Honeymoon (2014) poster

Honeymoon (2014)

Rating:


USA. 2014.

Crew

Director – Leigh Janiak, Screenplay – Phil Graziadei & Leigh Janiak, Producers – Patrick Baker & Esmé Howard, Photography – Kyle Klütz, Music – Heather McIntosh, Visual Effects – Locktix VFX (Supervisor – Matt Bramante), Special Effects Supervisor – Barry Davis, Makeup Effects – Christopher Nelson, Production Design – Chris Trujillo. Production Company – Fewlas Entertainment.

Cast

Harry Treadaway (Paul), Rose Leslie (Bea), Ben Huber (Will), Hanna Brown (Annie)


Plot

Paul and Bea have married on a whim. They travel up to her family’s cabin for their honeymoon. Once there, Paul starts to notice increasingly strange things. He wakes to find Bea naked in the woods in the middle of the night. She insists she was sleepwalking but he becomes disturbed at finding cuts on her thighs. He then comes across her rehearsing a series of excuses and thereafter she seems to be employing these in avoiding any opportunity for sex. He also notices that she has difficulty remembering things and has to write basic details of their life down in a notebook. Believing that an old childhood friend Will may have raped her in the woods, Paul goes to confront him only to find the same thing is happening to Will’s wife and that Will may have met a sinister end.


Honeymoon was a writing/directing debut for Leigh Janiak, a woman director who had previously only worked in the industry as a producer’s assistant. Honeymoon was shot on a one million dollar budget in North Carolina. It did the rounds of various international film festivals and gained modest attention, even if the majority of people appeared to be left confused by the ending.

I watched Honeymoon based on the write-up it received on another website. At the outset, you seem set for a standard horror film about sinister happenings in the woods either of the supernatural variety a la The Evil Dead (1981) or else one about sinister intruders a la The Strangers (2008). Nothing though quite prepares you for what a strange film you do get, which seems to set out to deliberately twist all expectations around and leave you guessing.

For almost the entire film, the screen is inhabited by only the two lead actors. These are played the increasingly rising name of British actor Harry Treadaway and Scottish actress Rose Leslie, who came to attention on tv’s Downton Abbey (2010-5) and Game of Thrones (2011-9). The two of them connect together extremely well during the early scenes – it is clear that they are having fun together and that Leigh Janiak has encouraged them to improvise.

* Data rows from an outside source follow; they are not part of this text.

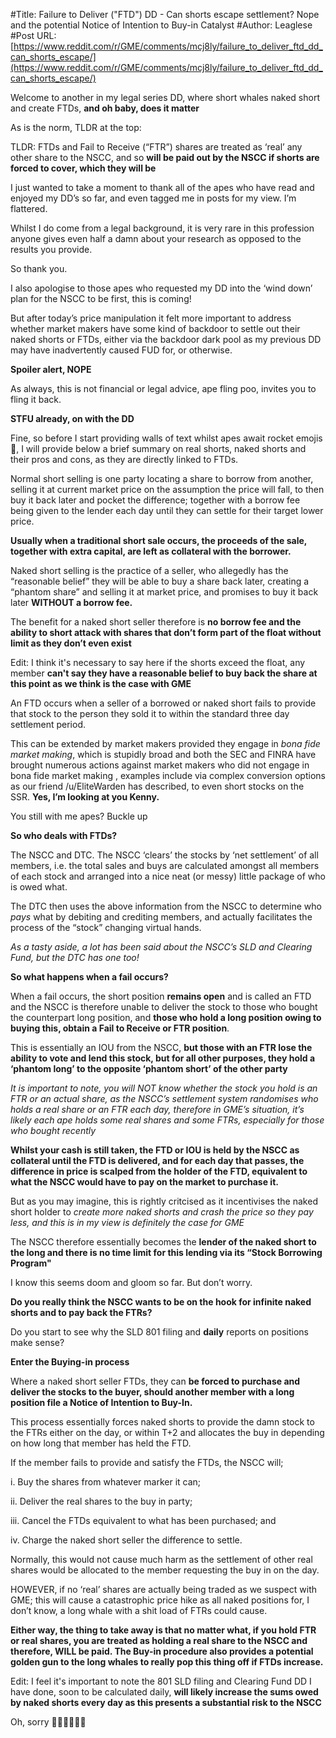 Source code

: #Title: Failure to Deliver ("FTD") DD - Can shorts escape settlement? Nope and the potential Notice of Intention to Buy-in Catalyst
#Author: Leaglese
#Post URL: [https://www.reddit.com/r/GME/comments/mcj8ly/failure_to_deliver_ftd_dd_can_shorts_escape/](https://www.reddit.com/r/GME/comments/mcj8ly/failure_to_deliver_ftd_dd_can_shorts_escape/)



Welcome to another in my legal series DD, where short whales naked short and create FTDs, **and oh baby, does it matter**

As is the norm, TLDR at the top:

TLDR: FTDs and Fail to Receive (“FTR”) shares are treated as ‘real’ any other share to the NSCC, and so **will be paid out by the NSCC if shorts are forced to cover, which they will be**

I just wanted to take a moment to thank all of the apes who have read and enjoyed my DD’s so far, and even tagged me in posts for my view. I’m flattered.

Whilst I do come from a legal background, it is very rare in this profession anyone gives even half a damn about your research as opposed to the results you provide.

So thank you.

I also apologise to those apes who requested my DD into the ‘wind down’ plan for the NSCC to be first, this is coming!

But after today’s price manipulation it felt more important to address whether market makers have some kind of backdoor to settle out their naked shorts or FTDs, either via the backdoor dark pool as my previous DD may have inadvertently caused FUD for, or otherwise.

**Spoiler alert, NOPE**

As always, this is not financial or legal advice, ape fling poo, invites you to fling it back.

**STFU already, on with the DD**

Fine, so before I start providing walls of text whilst apes await rocket emojis 🚀, I will provide below a brief summary on real shorts, naked shorts and their pros and cons, as they are directly linked to FTDs.

Normal short selling is one party locating a share to borrow from another, selling it at current market price on the assumption the price will fall, to then buy it back later and pocket the difference; together with a borrow fee being given to the lender each day until they can settle for their target lower price.

**Usually when a traditional short sale occurs, the proceeds of the sale, together with extra capital, are left as collateral with the borrower.**

Naked short selling is the practice of a seller, who allegedly has the “reasonable belief” they will be able to buy a share back later, creating a “phantom share” and selling it at market price, and promises to buy it back later **WITHOUT a borrow fee.**

The benefit for a naked short seller therefore is **no borrow fee and the ability to short attack with shares that don’t form part of the float without limit as they don’t even exist**

Edit: I think it's necessary to say here if the shorts exceed the float, any member **can't say they have a reasonable belief to buy back the share at this point as we think is the case with GME**

An FTD occurs when a seller of a borrowed or naked short fails to provide that stock to the person they sold it to within the standard three day settlement period.

This can be extended by market makers provided they engage in *bona fide market making*, which is stupidly broad and both the SEC and FINRA have brought numerous actions against market makers who did not engage in bona fide market making , examples include via complex conversion options as our friend /u/EliteWarden has described, to even short stocks on the SSR. **Yes, I’m looking at you Kenny.**

You still with me apes? Buckle up

**So who deals with FTDs?**

The NSCC and DTC. The NSCC ‘clears’ the stocks by ‘net settlement’ of all members, i.e. the total sales and buys are calculated amongst all members of each stock and arranged into a nice neat (or messy) little package of who is owed what.

The DTC then uses the above information from the NSCC to determine who *pays* what by debiting and crediting members, and actually facilitates the process of the “stock” changing virtual hands.

*As a tasty aside, a lot has been said about the NSCC’s SLD and Clearing Fund, but the DTC has one too!*

**So what happens when a fail occurs?**

When a fail occurs, the short position **remains open** and is called an FTD and the NSCC is therefore unable to deliver the stock to those who bought the counterpart long position, and **those who hold a long position owing to buying this, obtain a Fail to Receive or FTR position**.

This is essentially an IOU from the NSCC, **but those with an FTR lose the ability to vote and lend this stock, but for all other purposes, they hold a ‘phantom long’ to the opposite ‘phantom short’ of the other party**

*It is important to note, you will NOT know whether the stock you hold is an FTR or an actual share, as the NSCC’s settlement system randomises who holds a real share or an FTR each day, therefore in GME’s situation, it’s likely each ape holds some real shares and some FTRs, especially for those who bought recently*

**Whilst your cash is still taken, the FTD or IOU is held by the NSCC as collateral until the FTD is delivered, and for each day that passes, the difference in price is scalped from the holder of the FTD, equivalent to what the NSCC would have to pay on the market to purchase it.**

But as you may imagine, this is rightly critcised as it incentivises the naked short holder to *create more naked shorts and crash the price so they pay less, and this is in my view is definitely the case for GME*

The NSCC therefore essentially becomes the **lender of the naked short to the long and there is no time limit for this lending via its “Stock Borrowing Program"**

I know this seems doom and gloom so far. But don’t worry. 

**Do you really think the NSCC wants to be on the hook for infinite naked shorts and to pay back the FTRs?**

Do you start to see why the SLD 801 filing and **daily** reports on positions make sense?

**Enter the Buying-in process**

Where a naked short seller FTDs, they can **be forced to purchase and deliver the stocks to the buyer, should another member with a long position file a Notice of Intention to Buy-In.**

This process essentially forces naked shorts to provide the damn stock to the FTRs either on the day, or within T+2 and allocates the buy in depending on how long that member has held the FTD.

If the member fails to provide and satisfy the FTDs, the NSCC will;

i. Buy the shares from whatever marker it can;

ii. Deliver the real shares to the buy in party;

iii. Cancel the FTDs equivalent to what has been purchased; and

iv. Charge the naked short seller the difference to settle.

Normally, this would not cause much harm as the settlement of other real shares would be allocated to the member requesting the buy in on the day. 

HOWEVER, if no ‘real’ shares are actually being traded as we suspect with GME; this will cause a catastrophic price hike as all naked positions for, I don’t know, a long whale with a shit load of FTRs could cause.

**Either way, the thing to take away is that no matter what, if you hold FTR or real shares, you are treated as holding a real share to the NSCC and therefore, WILL be paid. The Buy-in procedure also provides a potential golden gun to the long whales to really pop this thing off if FTDs increase.**

Edit: I feel it's important to note the 801 SLD filing and Clearing Fund DD I have done, soon to be calculated daily, **will likely increase the sums owed by naked shorts every  day as this presents a substantial risk to the NSCC**

Oh, sorry 🚀🚀🚀🦍🦍🦍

Newlyweds Harry Treadaway and Rose Leslie in a tender moment in Honeymoon (2014)
Newlyweds Harry Treadaway and Rose Leslie in a tender moment before things start to get weird

This segues into an increasing sense of strangeness and disquiet. Janiak gets a good deal of brooding mysteriousness and just plain wondering what is going on from the mysterious lights moving through the house, the encounter with Rose Leslie’s ex who seems to have an abusive relationship with his wife, Rose Leslie’s vagueries of memory, her sleepwalking and the question of what might have happened when she was found naked in the woods. The strangest of these is where Harry Treadaway accidentally eavesdrops on her rehearsing excuses in order not to have to become intimate with him, which we then later see her playing out. Later he finds she is having to write the basic details of her life down in a notebook to remember.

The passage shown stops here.